OLYMPIA…Senate Majority Leader Mark Schoesler today repeated the call to lawmakers in Olympia to end their special session by May 15. Washington lawmakers are scheduled to begin an overtime session Wednesday, but it could run 30 days – or even longer.

Schoesler added that lawmakers should see a mid-May deadline for school districts to plan their budgets as reason to finish by May 15.

“Now that Gov. Jay Inslee has called for a special session to continue budget negotiations, lawmakers need to be responsive to a critical May 15 deadline for the state’s school districts,” Schoesler said.

“Delay is bad enough. School districts face a budget-planning deadline of May 15, and without a specific appropriation, they must send out pink slips to teachers and other employees. They also can’t start hiring the new teachers both chambers have agreed to fund. We are dramatically increasing education funding this year, and these delays put schools, teachers and important programs in limbo.”
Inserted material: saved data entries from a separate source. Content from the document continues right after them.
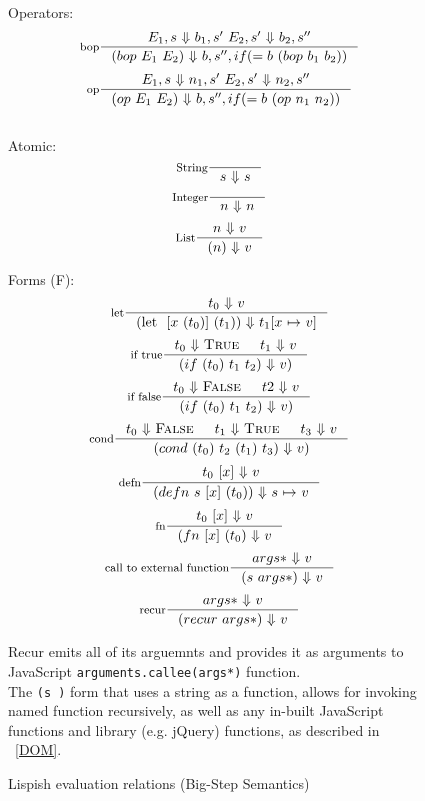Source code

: \begin{figure}[h]
\centering
Operators:\
\[
\inference[bop]{E_1, s \ $$\Downarrow$$ \ b_1, s' \ E_2, s' \ $$\Downarrow$$ \ b_2, s''}
{(bop \ E_1 \ E_2) \ $$\Downarrow$$ \ b, s'', if (= b \ (bop \ b_1 \ b_2))}
\]
\[
\inference[op]{E_1, s \ $$\Downarrow$$ \ n_1, s' \ E_2, s' \ $$\Downarrow$$ \ n_2, s''}
{(op \ E_1 \ E_2) \ $$\Downarrow$$ \ b, s'', if (= b \ (op \ n_1 \ n_2))}
\] \\

\vspace*{15pt}
Atomic: \
\[
\inference[String]{}
{s \ $$\Downarrow$$ \ s}
\]
\[
\inference[Integer]{}
{n \ $$\Downarrow$$ \ n}
\]
\[
\inference[List]{n \ $$\Downarrow$$ \ v}
{(n) \ $$\Downarrow$$ \ v}
\]

\vspace*{15pt}
Forms (F): \
\[
\inference[let]{t_0 \ $$\Downarrow$$ \ v}
{(\text{let } \ {[x \ (t_0)]} \ (t_1)) \ $$\Downarrow$$ \ t_1 {[}x \ $$\mapsto$$ \ v{]} }
\]
\[
\inference[if true]{{t_0} \ $$\Downarrow$$ \ \textsc{True} & t_1 \ $$\Downarrow$$ \ v}
{(if \ (t_0) \ t_1 \ t_2) \ $$\Downarrow$$ \ v) }
\]
\[
\inference[if false]{t_0 \ $$\Downarrow$$ \ \textsc{False} & t2 \ $$\Downarrow$$ \ v}
{(if \ (t_0) \ t_1 \ t_2) \ $$\Downarrow$$ \ v) }
\]
\[
\inference[cond]{t_0 \ $$\Downarrow$$ \ \textsc{False} & t_1 \ $$\Downarrow$$ \ \textsc{True} & t_3 \ $$\Downarrow$$ \ v}
{(cond \ (t_0) \ t_2 \ (t_1) \ t_3) \ $$\Downarrow$$ \ v) }
\]
\[
\inference[defn]{ {t_0 \ [x]} \ $$\Downarrow$$ \ v}
{(defn \ s \ {[x]} \ (t_0)) \ $$\Downarrow$$ \ s \ $$\mapsto$$ \ v }
\]
\[
\inference[fn]{ {t_0 \ [x]} \ $$\Downarrow$$ \ v}
{(fn \ {[x]}  \ (t_0) \ $$\Downarrow$$ \ v }
\]
\[
\inference[call to external function]{ {args*} \ $$\Downarrow$$ \ v}
{(s \ {args*}) \ $$\Downarrow$$ \ v }
\]
\[
\inference[recur]{ {args*} \ $$\Downarrow$$ \ v}
{(recur \ {args*}) \ $$\Downarrow$$ \ v }
\]\vspace*{10pt}

Recur emits all of its arguemnts and provides it as arguments to JavaScript 
\texttt{arguments.callee(args*)} function. \\
The \texttt{(s )} form that uses a string as a function, allows for invoking named function recursively, as well as any in-built JavaScript functions and library (e.g. jQuery) functions, as described in ~\ref{DOM}.
\caption{Lispish evaluation relations (Big-Step Semantics)}
\label{fig:lispish-big-step}
\end{figure}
Schoesler observed that members of the Senate Majority Coalition Caucus are on the job Monday in Olympia even though the Legislature is not in session. “Our committee chairs are planning work sessions and committee hearings to keep momentum going with the goal of finishing budget negotiations before the May 15 deadline,” Schoesler said.

Under the constitution, special sessions can last as long as 30 days. But if they fail to finish their work in the allotted time, they could be forced to remain longer. If lawmakers fail to pass a budget by July 1, inaction will force a shutdown of state government.

Schoesler noted that the Senate has passed all the bills necessary to implement a new state operating budget. The Senate proposal does not raise taxes. The House, under control of the House Democratic Caucus, has proposed a budget that would require a $1.5 billion tax increase. But the House has balked at passing a bill to raise taxes, leaving their proposal unbalanced and making it impossible for budget negotiators for both sides to begin talks from an even position.

The situation has been complicated by Gov. Inslee’s declaration that he will not sign a budget that does not contain a major tax increase. “Governor Inslee has given the Legislature an ultimatum to pass the largest tax increase in state history or we don’t get a budget deal,” said Schoesler, “This threat of a D.C.-style government shutdown doesn’t belong in this Washington.”